» **EXERCISE**
A verbatim copy of all the data is required; the pictures should not appear in it.
[Opening GIVEN INFORMATION section]
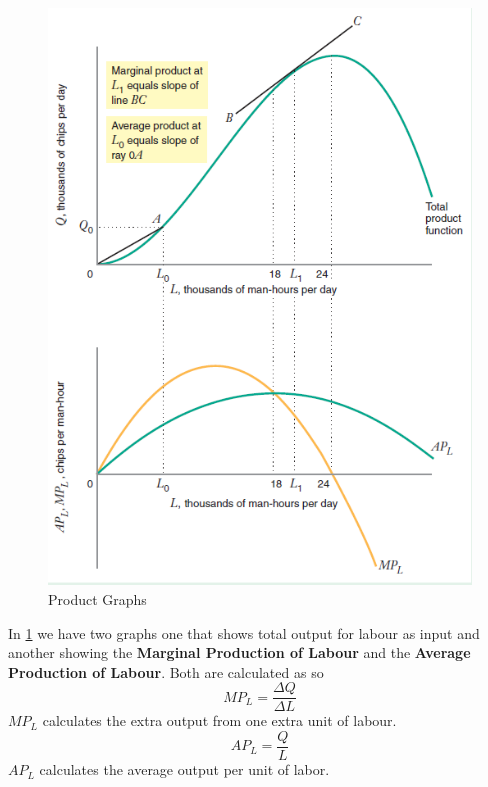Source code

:\documentclass[../ECON-281-Notes.tex]{subfiles}
\begin{document}
\begin{figure}[]
    \centering
    \includegraphics[width=\columnwidth]{../assets/Production_graphs.png}
    \caption{Product Graphs}
    \label{fig:product_graphs}
\end{figure}

In \cref{fig:product_graphs} we have two graphs one that shows total output for labour as input and another showing the \textbf{Marginal Production of Labour} and the \textbf{Average Production of Labour}. 
Both are calculated as so
\begin{equation}
    MP_L = \frac{\Delta Q}{\Delta L}    
\end{equation}
\(MP_L\) calculates the extra output from one extra unit of labour.
\begin{equation}
    AP_L = \frac{Q}{L}  
\end{equation}
\(AP_L\) calculates the average output per unit of labor.
\end{document}
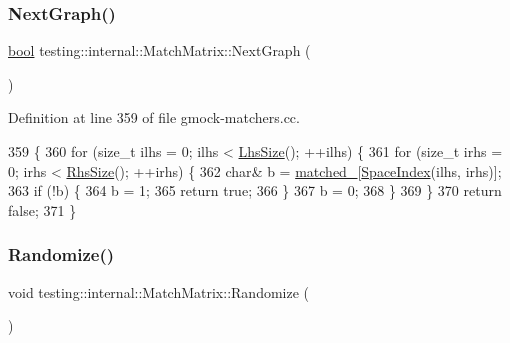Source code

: \subsubsection{\texorpdfstring{Next\+Graph()}{NextGraph()}}
{\footnotesize\ttfamily \hyperlink{classbool}{bool} testing\+::internal\+::\+Match\+Matrix\+::\+Next\+Graph (\begin{DoxyParamCaption}{ }\end{DoxyParamCaption})}



Definition at line 359 of file gmock-\/matchers.\+cc.


\begin{DoxyCode}
359                             \{
360   \textcolor{keywordflow}{for} (\textcolor{keywordtype}{size\_t} ilhs = 0; ilhs < \hyperlink{classtesting_1_1internal_1_1MatchMatrix_a337d9793c61d985dbc1be166e34eed61}{LhsSize}(); ++ilhs) \{
361     \textcolor{keywordflow}{for} (\textcolor{keywordtype}{size\_t} irhs = 0; irhs < \hyperlink{classtesting_1_1internal_1_1MatchMatrix_aff068e9fed3a42466c5da8766ac43134}{RhsSize}(); ++irhs) \{
362       \textcolor{keywordtype}{char}& b = \hyperlink{classtesting_1_1internal_1_1MatchMatrix_ae01ec0d94b7812559acfcf84f10707e2}{matched\_}[\hyperlink{classtesting_1_1internal_1_1MatchMatrix_aa5c4d081304a4923df078bd153c735e4}{SpaceIndex}(ilhs, irhs)];
363       \textcolor{keywordflow}{if} (!b) \{
364         b = 1;
365         \textcolor{keywordflow}{return} \textcolor{keyword}{true};
366       \}
367       b = 0;
368     \}
369   \}
370   \textcolor{keywordflow}{return} \textcolor{keyword}{false};
371 \}
\end{DoxyCode}
\mbox{\label{classtesting_1_1internal_1_1MatchMatrix_aff1f0ae748f4a5c96117c0f27b493ac6}} 
\subsubsection{\texorpdfstring{Randomize()}{Randomize()}}
{\footnotesize\ttfamily void testing\+::internal\+::\+Match\+Matrix\+::\+Randomize (\begin{DoxyParamCaption}{ }\end{DoxyParamCaption})}



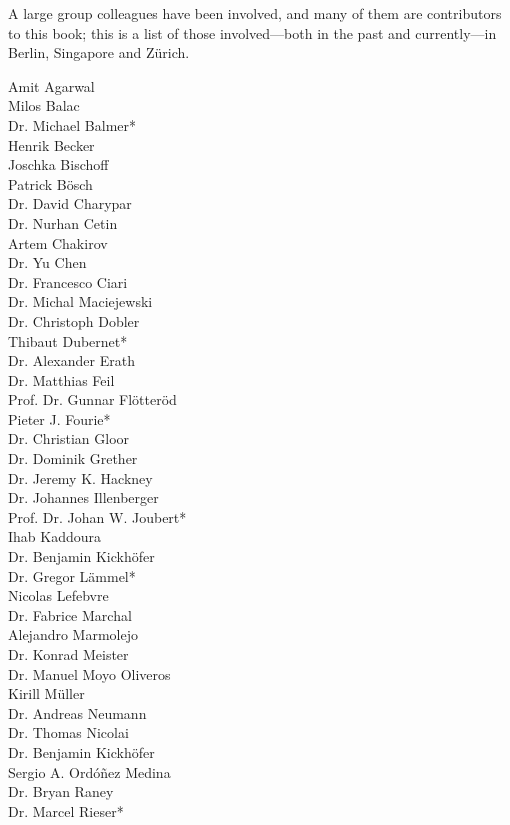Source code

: A large group colleagues have been involved, and many of them are contributors to this book; this is a list of those involved---both in the past and currently---in Berlin, Singapore and Zürich.  
%
\begin{multicols}{3}
Amit Agarwal \\
Milos Balac  \\
Dr. Michael Balmer\mbox{*} \\
Henrik Becker \\
Joschka Bischoff \\
Patrick Bösch \\
Dr. David Charypar \\
Dr. Nurhan Cetin  \\
Artem Chakirov \\
Dr. Yu Chen \\
Dr. Francesco Ciari \\
Dr. Michal Maciejewski \\
Dr. Christoph Dobler \\
Thibaut Dubernet\mbox{*} \\
Dr. Alexander Erath \\
Dr. Matthias Feil \\
Prof. Dr. Gunnar Flötteröd \\
Pieter J. Fourie\mbox{*} \\
Dr. Christian Gloor \\
Dr. Dominik Grether \\
Dr. Jeremy K. Hackney \\
Dr. Johannes Illenberger \\
Prof. Dr. Johan W. Joubert\mbox{*} \\
Ihab Kaddoura \\
Dr. Benjamin Kickhöfer \\
Dr. Gregor Lämmel\mbox{*} \\
Nicolas Lefebvre \\
Dr. Fabrice Marchal \\
Alejandro Marmolejo \\
Dr. Konrad Meister \\
Dr. Manuel Moyo Oliveros \\
Kirill Müller \\
Dr. Andreas Neumann \\
Dr. Thomas Nicolai \\
Dr. Benjamin Kickhöfer \\
Sergio A. Ordóñez Medina \\
Dr. Bryan Raney \\
Dr. Marcel Rieser\mbox{*} \\

\end{multicols}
[Closing GIVEN INFORMATION section]
» **REPLY TO THE TASK**
Source code

:\documentclass[../ECON-281-Notes.tex]{subfiles}
\begin{document}
\begin{figure}[]
    \centering
    \includegraphics[width=\columnwidth]{../assets/Production_graphs.png}
    \caption{Product Graphs}
    \label{fig:product_graphs}
\end{figure}

In \cref{fig:product_graphs} we have two graphs one that shows total output for labour as input and another showing the \textbf{Marginal Production of Labour} and the \textbf{Average Production of Labour}. 
Both are calculated as so
\begin{equation}
    MP_L = \frac{\Delta Q}{\Delta L}    
\end{equation}
\(MP_L\) calculates the extra output from one extra unit of labour.
\begin{equation}
    AP_L = \frac{Q}{L}  
\end{equation}
\(AP_L\) calculates the average output per unit of labor.
\end{document}
Source code

: \subsubsection{\texorpdfstring{Next\+Graph()}{NextGraph()}}
{\footnotesize\ttfamily \hyperlink{classbool}{bool} testing\+::internal\+::\+Match\+Matrix\+::\+Next\+Graph (\begin{DoxyParamCaption}{ }\end{DoxyParamCaption})}



Definition at line 359 of file gmock-\/matchers.\+cc.


\begin{DoxyCode}
359                             \{
360   \textcolor{keywordflow}{for} (\textcolor{keywordtype}{size\_t} ilhs = 0; ilhs < \hyperlink{classtesting_1_1internal_1_1MatchMatrix_a337d9793c61d985dbc1be166e34eed61}{LhsSize}(); ++ilhs) \{
361     \textcolor{keywordflow}{for} (\textcolor{keywordtype}{size\_t} irhs = 0; irhs < \hyperlink{classtesting_1_1internal_1_1MatchMatrix_aff068e9fed3a42466c5da8766ac43134}{RhsSize}(); ++irhs) \{
362       \textcolor{keywordtype}{char}& b = \hyperlink{classtesting_1_1internal_1_1MatchMatrix_ae01ec0d94b7812559acfcf84f10707e2}{matched\_}[\hyperlink{classtesting_1_1internal_1_1MatchMatrix_aa5c4d081304a4923df078bd153c735e4}{SpaceIndex}(ilhs, irhs)];
363       \textcolor{keywordflow}{if} (!b) \{
364         b = 1;
365         \textcolor{keywordflow}{return} \textcolor{keyword}{true};
366       \}
367       b = 0;
368     \}
369   \}
370   \textcolor{keywordflow}{return} \textcolor{keyword}{false};
371 \}
\end{DoxyCode}
\mbox{\label{classtesting_1_1internal_1_1MatchMatrix_aff1f0ae748f4a5c96117c0f27b493ac6}} 
\subsubsection{\texorpdfstring{Randomize()}{Randomize()}}
{\footnotesize\ttfamily void testing\+::internal\+::\+Match\+Matrix\+::\+Randomize (\begin{DoxyParamCaption}{ }\end{DoxyParamCaption})}



Source code

: A large group colleagues have been involved, and many of them are contributors to this book; this is a list of those involved---both in the past and currently---in Berlin, Singapore and Zürich.  
%
\begin{multicols}{3}
Amit Agarwal \\
Milos Balac  \\
Dr. Michael Balmer\mbox{*} \\
Henrik Becker \\
Joschka Bischoff \\
Patrick Bösch \\
Dr. David Charypar \\
Dr. Nurhan Cetin  \\
Artem Chakirov \\
Dr. Yu Chen \\
Dr. Francesco Ciari \\
Dr. Michal Maciejewski \\
Dr. Christoph Dobler \\
Thibaut Dubernet\mbox{*} \\
Dr. Alexander Erath \\
Dr. Matthias Feil \\
Prof. Dr. Gunnar Flötteröd \\
Pieter J. Fourie\mbox{*} \\
Dr. Christian Gloor \\
Dr. Dominik Grether \\
Dr. Jeremy K. Hackney \\
Dr. Johannes Illenberger \\
Prof. Dr. Johan W. Joubert\mbox{*} \\
Ihab Kaddoura \\
Dr. Benjamin Kickhöfer \\
Dr. Gregor Lämmel\mbox{*} \\
Nicolas Lefebvre \\
Dr. Fabrice Marchal \\
Alejandro Marmolejo \\
Dr. Konrad Meister \\
Dr. Manuel Moyo Oliveros \\
Kirill Müller \\
Dr. Andreas Neumann \\
Dr. Thomas Nicolai \\
Dr. Benjamin Kickhöfer \\
Sergio A. Ordóñez Medina \\
Dr. Bryan Raney \\
Dr. Marcel Rieser\mbox{*} \\

\end{multicols}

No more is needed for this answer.